With the start of the Tour (sans Lance this year), everyone is in full cycling mode. I am thinking that many people have decided this week to bring the bike out of storage, put on their coolest, most colorful cycling jersey, and get on the roads for some summer riding. I am doing my fair share of riding, yet tapering again this week, as I have a race this coming weekend in Minneapolis, Minnesota (the Lifetime Fitness Triathlon). I have written down what I think are 6 Key Rules for Efficient Riding and Improvments to your overall cycling repertoir. Hopefully the Tour, in addition to my 6 rules, will get you out the door and on your bike-Have fun!

6 Rules for Cycling (for Triathlon...or simply cycling):

#1: Keep the Turnover Fast: The turnover you have, or revolutions per minute, on the bike is called cadence. You want a high cadence, as it helps keep your steady state of lactic acid balanced, which also helping you to have fresher legs on the run. Lance Armstrong was one of the first cyclist to have a high cadence and still win races- as most thought you needed to “mash” in the biggest gear and blow your legs out in order to get to the finish line first. Some people still believe this, but when you have to run several miles after your time on the bike, you want to conserve your legs as much as possible. Spinning at a high cadence (>90 RPMs) will help you to achieve this.

#2: You Feel What You Eat: Nutrition on the bike is ultra important for how you will feel on the run. Obviously, the longer the race, the more time you will have to consume calories on the bike. Most people forget about that, and don’t eat/drink enough on the bike, which can lead to bonking on the run. Make sure to figure out how many calories you need per hour on the bike (see our Nutrition chapter for a guide, but a good estimate is 200 calories an hour) and practice your nutrition in training so that it is not new to you come race day. Remember that calories are calories and if you think that liquid and or gel calories are better than solids (snacks or power bars), then you can go with that- as long as the nutrition is higher in carbohydrates than any other nutrient. Also, be aware that you might want to stop drinking at least 20 minutes prior to the run to keep you from getting stomach cramps or discomfort.

#3: Don’t Mash on the Hills: The most irritating thing I can see at a race is an athlete grinding the crap out of a hill as I sit back in my “granny” gear, cadence high and legs fresh, thinking how nice it will be to have some legs on the run ahead of me. I am all for getting up out of your saddle, getting the heart rate up and pounding up the hills if you are in a road race. But, you are not. You still have to run after your bike, and you can very well blow 6 miles of your run in a short, steep climb if you mash it and burn out at the top.

#4: Free Speed, Get After It: This rule couples well with the one above it, in that after your spin your way to the top of the hill, you can get in your aero position and shoot straight ahead as fast as you can for the downhills. You want to coast as much as you can and give your legs a rest- no need to pedal as you are cruising down hill. Coast, simply coast. You can also keep in mind that the best strategy for drinking your Gatorade or other drink is during the climbs, not during the downhill. You are already going slow up the hill, so you want to grab your drink at this point and get down as tight as you can for the downhill to make up for any speed you may have lost.

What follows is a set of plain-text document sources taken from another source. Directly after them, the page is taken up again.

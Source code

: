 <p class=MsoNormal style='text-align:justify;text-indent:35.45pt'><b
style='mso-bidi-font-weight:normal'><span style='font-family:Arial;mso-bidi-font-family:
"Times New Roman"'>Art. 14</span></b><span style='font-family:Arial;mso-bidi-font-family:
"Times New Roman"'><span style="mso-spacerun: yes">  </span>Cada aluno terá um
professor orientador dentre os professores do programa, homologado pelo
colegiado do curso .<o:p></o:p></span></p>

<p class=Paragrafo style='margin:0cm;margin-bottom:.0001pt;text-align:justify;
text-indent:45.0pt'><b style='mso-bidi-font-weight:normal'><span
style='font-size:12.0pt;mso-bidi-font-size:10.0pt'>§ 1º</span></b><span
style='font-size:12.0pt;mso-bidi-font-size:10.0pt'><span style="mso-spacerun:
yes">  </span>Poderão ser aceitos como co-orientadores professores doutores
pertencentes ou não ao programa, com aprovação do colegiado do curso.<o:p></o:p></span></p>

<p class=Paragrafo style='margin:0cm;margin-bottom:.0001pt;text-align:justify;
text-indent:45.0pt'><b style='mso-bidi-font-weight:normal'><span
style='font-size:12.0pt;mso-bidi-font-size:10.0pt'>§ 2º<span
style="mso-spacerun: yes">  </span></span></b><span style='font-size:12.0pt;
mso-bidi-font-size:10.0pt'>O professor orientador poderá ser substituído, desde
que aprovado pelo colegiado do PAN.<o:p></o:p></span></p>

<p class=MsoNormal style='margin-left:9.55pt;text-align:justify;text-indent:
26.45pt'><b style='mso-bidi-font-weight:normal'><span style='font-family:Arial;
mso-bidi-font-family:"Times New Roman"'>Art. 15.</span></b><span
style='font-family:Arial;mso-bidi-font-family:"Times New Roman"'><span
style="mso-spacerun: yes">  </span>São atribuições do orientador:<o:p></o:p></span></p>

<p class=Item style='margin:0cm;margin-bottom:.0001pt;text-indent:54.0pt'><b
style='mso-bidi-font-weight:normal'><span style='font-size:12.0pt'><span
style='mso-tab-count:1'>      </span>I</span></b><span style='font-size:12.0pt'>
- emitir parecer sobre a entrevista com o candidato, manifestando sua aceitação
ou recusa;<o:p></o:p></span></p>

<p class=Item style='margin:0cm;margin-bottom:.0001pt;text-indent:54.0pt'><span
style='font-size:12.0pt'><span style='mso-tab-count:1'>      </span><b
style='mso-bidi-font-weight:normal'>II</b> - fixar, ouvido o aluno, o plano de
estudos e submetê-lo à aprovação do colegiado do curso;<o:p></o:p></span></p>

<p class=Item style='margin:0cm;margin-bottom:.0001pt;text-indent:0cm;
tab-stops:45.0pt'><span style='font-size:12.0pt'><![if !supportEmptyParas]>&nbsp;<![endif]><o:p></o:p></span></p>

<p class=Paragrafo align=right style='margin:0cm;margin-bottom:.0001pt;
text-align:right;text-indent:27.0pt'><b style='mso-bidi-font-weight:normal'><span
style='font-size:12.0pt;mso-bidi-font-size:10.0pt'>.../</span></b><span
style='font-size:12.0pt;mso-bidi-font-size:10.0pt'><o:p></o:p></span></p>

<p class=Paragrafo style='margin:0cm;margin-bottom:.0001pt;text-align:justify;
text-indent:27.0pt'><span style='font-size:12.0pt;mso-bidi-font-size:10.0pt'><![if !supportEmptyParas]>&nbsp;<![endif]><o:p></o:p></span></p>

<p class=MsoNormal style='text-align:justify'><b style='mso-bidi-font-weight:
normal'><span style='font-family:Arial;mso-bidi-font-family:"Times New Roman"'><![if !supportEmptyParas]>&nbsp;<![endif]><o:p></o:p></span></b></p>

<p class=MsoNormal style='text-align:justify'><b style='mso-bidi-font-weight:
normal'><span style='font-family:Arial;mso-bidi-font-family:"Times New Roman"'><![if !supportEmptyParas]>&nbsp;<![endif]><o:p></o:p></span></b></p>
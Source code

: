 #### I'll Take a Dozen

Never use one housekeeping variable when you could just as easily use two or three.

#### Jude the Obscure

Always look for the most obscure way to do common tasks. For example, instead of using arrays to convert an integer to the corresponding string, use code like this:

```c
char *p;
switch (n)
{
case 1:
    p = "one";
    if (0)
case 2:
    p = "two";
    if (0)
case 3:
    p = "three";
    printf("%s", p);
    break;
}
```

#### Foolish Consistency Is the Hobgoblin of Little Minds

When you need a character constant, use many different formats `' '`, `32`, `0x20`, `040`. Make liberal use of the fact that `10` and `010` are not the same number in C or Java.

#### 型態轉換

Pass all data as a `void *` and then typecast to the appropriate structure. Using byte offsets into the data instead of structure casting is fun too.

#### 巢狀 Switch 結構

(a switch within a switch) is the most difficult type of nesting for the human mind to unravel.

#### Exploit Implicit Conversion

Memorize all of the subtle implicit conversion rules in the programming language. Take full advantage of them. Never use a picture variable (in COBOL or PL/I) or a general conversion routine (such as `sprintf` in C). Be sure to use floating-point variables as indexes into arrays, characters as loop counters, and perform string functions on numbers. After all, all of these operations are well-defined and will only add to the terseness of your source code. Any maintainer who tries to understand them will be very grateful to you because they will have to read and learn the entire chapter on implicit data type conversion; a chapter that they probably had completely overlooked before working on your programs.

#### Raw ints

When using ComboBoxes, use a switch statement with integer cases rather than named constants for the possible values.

#5: To Race Fast, Train Fast: One of the best ways to increase your Lactate Threshold on the bike, in addition to your VO2 Max, is to practice some time trialing. In the off-season, it is a good chance to get into some road races and practice in a group that pushes you out of your comfort zone and into pedaling as fast as you can for set amount of time. You can practice picking your pace up in the rides that you already to do simulate a TT. Try riding hard for 1 mile at a time (90% of max HR) and then dropping to 75% of max for the next 5 minutes. Then repeat. You can also do shorter bursts and give yourself triple to five-times the length of time it takes you to do the work in rest (1:3 or 1:5, work to rest ratio). This will help you become faster during a race if you are comfortable racing at this speed and effort. It will eventually become very natural to you and your cadence will mutually benefit as well.

#6: Do Hill Repeats: When you can, go out and practice riding up hills. Some people are just naturally gifted climbers and some are not. If you are not, there is good news. It may take some time, but you must practice riding up hills and getting up to at least Zone 4 or Zone 5 in order to get faster. You can actually improve your time on the flats by climbing more frequently and efficiently. To top it off: try doing hill repeats with a head wind, while also keeping your cadence high.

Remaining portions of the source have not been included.